What is needed =
Give back each entry unchanged, minus pictures.

** Supplied material follows **

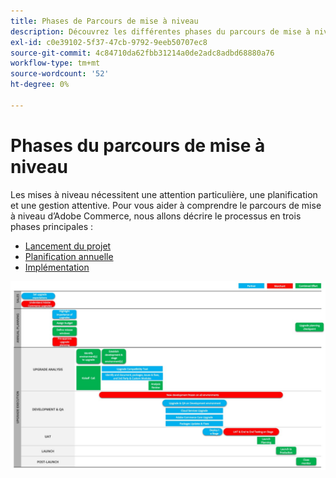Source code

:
 ```yaml
---
title: Phases de Parcours de mise à niveau
description: Découvrez les différentes phases du parcours de mise à niveau pour les projets Adobe Commerce.
exl-id: c0e39102-5f37-47cb-9792-9eeb50707ec8
source-git-commit: 4c84710da62fbb31214a0de2adc8adbd68880a76
workflow-type: tm+mt
source-wordcount: '52'
ht-degree: 0%

---
```


# Phases du parcours de mise à niveau

Les mises à niveau nécessitent une attention particulière, une planification et une gestion attentive. Pour vous aider à comprendre le parcours de mise à niveau d’Adobe Commerce, nous allons décrire le processus en trois phases principales :

- [Lancement du projet](project-launch.md)
- [Planification annuelle](annual-planning.md)
- [Implémentation](implementation.md)

![Phases de parcours de mise à niveau](../../assets/upgrade-guide/upgrade-journey-phases.svg)
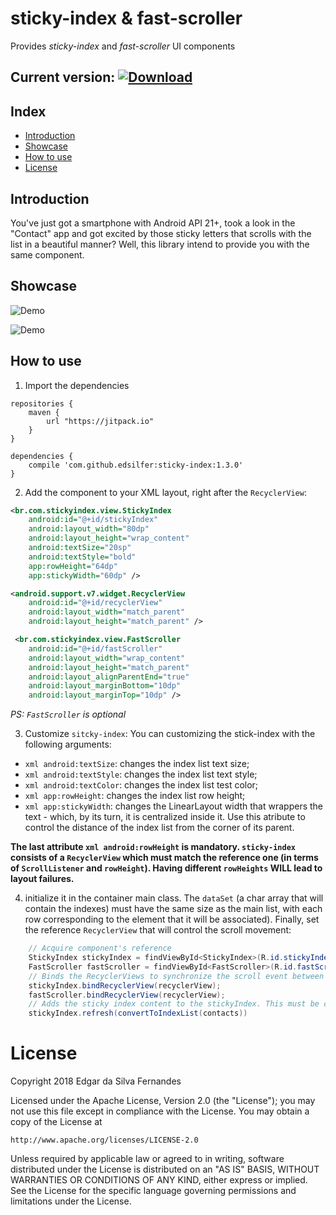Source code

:# sticky-index & fast-scroller
Provides _sticky-index_ and _fast-scroller_ UI components

Current version: [ ![Download](https://api.bintray.com/packages/edsilfer/maven/sticky-index/images/download.svg) ](https://bintray.com/edsilfer/maven/sticky-index/_latestVersion)
---

## Index
* [Introduction](#intro)
* [Showcase](#showcase)
* [How to use](#how-to-use)
* [License](#license)

<a name="intro"></a>

## Introduction
You've just got a smartphone with Android API 21+, took a look in the "Contact" app and got excited by those sticky letters that scrolls with the list in a beautiful manner? Well, this library intend to provide you with the same component.

<a name="showcase"></a>

## Showcase
![Demo](https://github.com/edsilfer/sticky-index/blob/master/art/horizontal-demo.gif)

![Demo](https://github.com/edsilfer/sticky-index/blob/master/art/vertical-demo.gif)

<a name="how-to-use"></a>

## How to use
1. Import the dependencies

```
repositories {
    maven {
        url "https://jitpack.io"
    }
}

dependencies {
    compile 'com.github.edsilfer:sticky-index:1.3.0'
}

```

2. Add the component to your XML layout, right after the `RecyclerView`:

```xml
<br.com.stickyindex.view.StickyIndex
    android:id="@+id/stickyIndex"
    android:layout_width="80dp"
    android:layout_height="wrap_content"
    android:textSize="20sp"
    android:textStyle="bold"
    app:rowHeight="64dp"
    app:stickyWidth="60dp" />

<android.support.v7.widget.RecyclerView
    android:id="@+id/recyclerView"
    android:layout_width="match_parent"
    android:layout_height="match_parent" />

 <br.com.stickyindex.view.FastScroller
    android:id="@+id/fastScroller"
    android:layout_width="wrap_content"
    android:layout_height="match_parent"
    android:layout_alignParentEnd="true"
    android:layout_marginBottom="10dp"
    android:layout_marginTop="10dp" />
```

_PS: `FastScroller` is optional_

3. Customize `sitcky-index`:
You can customizing the stick-index with the following arguments:
 * ```xml android:textSize```: changes the index list text size;
 * ```xml android:textStyle```: changes the index list text style;
 * ```xml android:textColor```: changes the index list test color;
 * ```xml app:rowHeight```: changes the index list row height;
 * ```xml app:stickyWidth```: changes the LinearLayout width that wrappers the text - which, by its turn, it is centralized inside it. Use this atribute to control the distance of the index list from the corner of its parent.

**The last attribute ```xml android:rowHeight``` is mandatory. `sticky-index` consists of a `RecyclerView` which must match the reference one (in terms of `ScrollListener` and `rowHeight`). Having different `rowHeights` WILL lead to layout failures.**

4. initialize it in the container main class. The `dataSet` (a char array that will contain the indexes) must have the same size as the main list, with each row corresponding to the element that it will be associated). Finally, set the reference `RecyclerView` that will control the scroll movement:

```java
    // Acquire component's reference
    StickyIndex stickyIndex = findViewById<StickyIndex>(R.id.stickyIndex);
    FastScroller fastScroller = findViewById<FastScroller>(R.id.fastScroller);
    // Binds the RecyclerViews to synchronize the scroll event between the them
    stickyIndex.bindRecyclerView(recyclerView);
    fastScroller.bindRecyclerView(recyclerView);
    // Adds the sticky index content to the stickyIndex. This must be called whenever the content changes
    stickyIndex.refresh(convertToIndexList(contacts))
```

<a name="license"></a>

# License
Copyright 2018 Edgar da Silva Fernandes

Licensed under the Apache License, Version 2.0 (the "License");
you may not use this file except in compliance with the License.
You may obtain a copy of the License at

    http://www.apache.org/licenses/LICENSE-2.0

Unless required by applicable law or agreed to in writing, software
distributed under the License is distributed on an "AS IS" BASIS,
WITHOUT WARRANTIES OR CONDITIONS OF ANY KIND, either express or implied.
See the License for the specific language governing permissions and
limitations under the License.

** End of Supplied material **

Exercise output =
Source code

:
 ```yaml
---
title: Phases de Parcours de mise à niveau
description: Découvrez les différentes phases du parcours de mise à niveau pour les projets Adobe Commerce.
exl-id: c0e39102-5f37-47cb-9792-9eeb50707ec8
source-git-commit: 4c84710da62fbb31214a0de2adc8adbd68880a76
workflow-type: tm+mt
source-wordcount: '52'
ht-degree: 0%

---
```


# Phases du parcours de mise à niveau

Les mises à niveau nécessitent une attention particulière, une planification et une gestion attentive. Pour vous aider à comprendre le parcours de mise à niveau d’Adobe Commerce, nous allons décrire le processus en trois phases principales :

- [Lancement du projet](project-launch.md)
- [Planification annuelle](annual-planning.md)
- [Implémentation](implementation.md)

![Phases de parcours de mise à niveau](../../assets/upgrade-guide/upgrade-journey-phases.svg)
Source code

:# sticky-index & fast-scroller
Provides _sticky-index_ and _fast-scroller_ UI components

Current version: [ ![Download](https://api.bintray.com/packages/edsilfer/maven/sticky-index/images/download.svg) ](https://bintray.com/edsilfer/maven/sticky-index/_latestVersion)
---

## Index
* [Introduction](#intro)
* [Showcase](#showcase)
* [How to use](#how-to-use)
* [License](#license)

<a name="intro"></a>

## Introduction
You've just got a smartphone with Android API 21+, took a look in the "Contact" app and got excited by those sticky letters that scrolls with the list in a beautiful manner? Well, this library intend to provide you with the same component.

<a name="showcase"></a>

## Showcase
![Demo](https://github.com/edsilfer/sticky-index/blob/master/art/horizontal-demo.gif)

![Demo](https://github.com/edsilfer/sticky-index/blob/master/art/vertical-demo.gif)

<a name="how-to-use"></a>

## How to use
1. Import the dependencies

```
repositories {
    maven {
        url "https://jitpack.io"
    }
}

dependencies {
    compile 'com.github.edsilfer:sticky-index:1.3.0'
}

```

2. Add the component to your XML layout, right after the `RecyclerView`:

```xml
<br.com.stickyindex.view.StickyIndex
    android:id="@+id/stickyIndex"
    android:layout_width="80dp"
    android:layout_height="wrap_content"
    android:textSize="20sp"
    android:textStyle="bold"
    app:rowHeight="64dp"
    app:stickyWidth="60dp" />

<android.support.v7.widget.RecyclerView
    android:id="@+id/recyclerView"
    android:layout_width="match_parent"
    android:layout_height="match_parent" />

 <br.com.stickyindex.view.FastScroller
    android:id="@+id/fastScroller"
    android:layout_width="wrap_content"
    android:layout_height="match_parent"
    android:layout_alignParentEnd="true"
    android:layout_marginBottom="10dp"
    android:layout_marginTop="10dp" />
```

_PS: `FastScroller` is optional_

3. Customize `sitcky-index`:
You can customizing the stick-index with the following arguments:
 * ```xml android:textSize```: changes the index list text size;
 * ```xml android:textStyle```: changes the index list text style;
 * ```xml android:textColor```: changes the index list test color;
 * ```xml app:rowHeight```: changes the index list row height;
 * ```xml app:stickyWidth```: changes the LinearLayout width that wrappers the text - which, by its turn, it is centralized inside it. Use this atribute to control the distance of the index list from the corner of its parent.

**The last attribute ```xml android:rowHeight``` is mandatory. `sticky-index` consists of a `RecyclerView` which must match the reference one (in terms of `ScrollListener` and `rowHeight`). Having different `rowHeights` WILL lead to layout failures.**

4. initialize it in the container main class. The `dataSet` (a char array that will contain the indexes) must have the same size as the main list, with each row corresponding to the element that it will be associated). Finally, set the reference `RecyclerView` that will control the scroll movement:

```java
    // Acquire component's reference
    StickyIndex stickyIndex = findViewById<StickyIndex>(R.id.stickyIndex);
    FastScroller fastScroller = findViewById<FastScroller>(R.id.fastScroller);
    // Binds the RecyclerViews to synchronize the scroll event between the them
    stickyIndex.bindRecyclerView(recyclerView);
    fastScroller.bindRecyclerView(recyclerView);
    // Adds the sticky index content to the stickyIndex. This must be called whenever the content changes
    stickyIndex.refresh(convertToIndexList(contacts))
```

<a name="license"></a>

# License
Copyright 2018 Edgar da Silva Fernandes

Licensed under the Apache License, Version 2.0 (the "License");
you may not use this file except in compliance with the License.
You may obtain a copy of the License at

    http://www.apache.org/licenses/LICENSE-2.0

Unless required by applicable law or agreed to in writing, software
distributed under the License is distributed on an "AS IS" BASIS,
WITHOUT WARRANTIES OR CONDITIONS OF ANY KIND, either express or implied.
See the License for the specific language governing permissions and
limitations under the License.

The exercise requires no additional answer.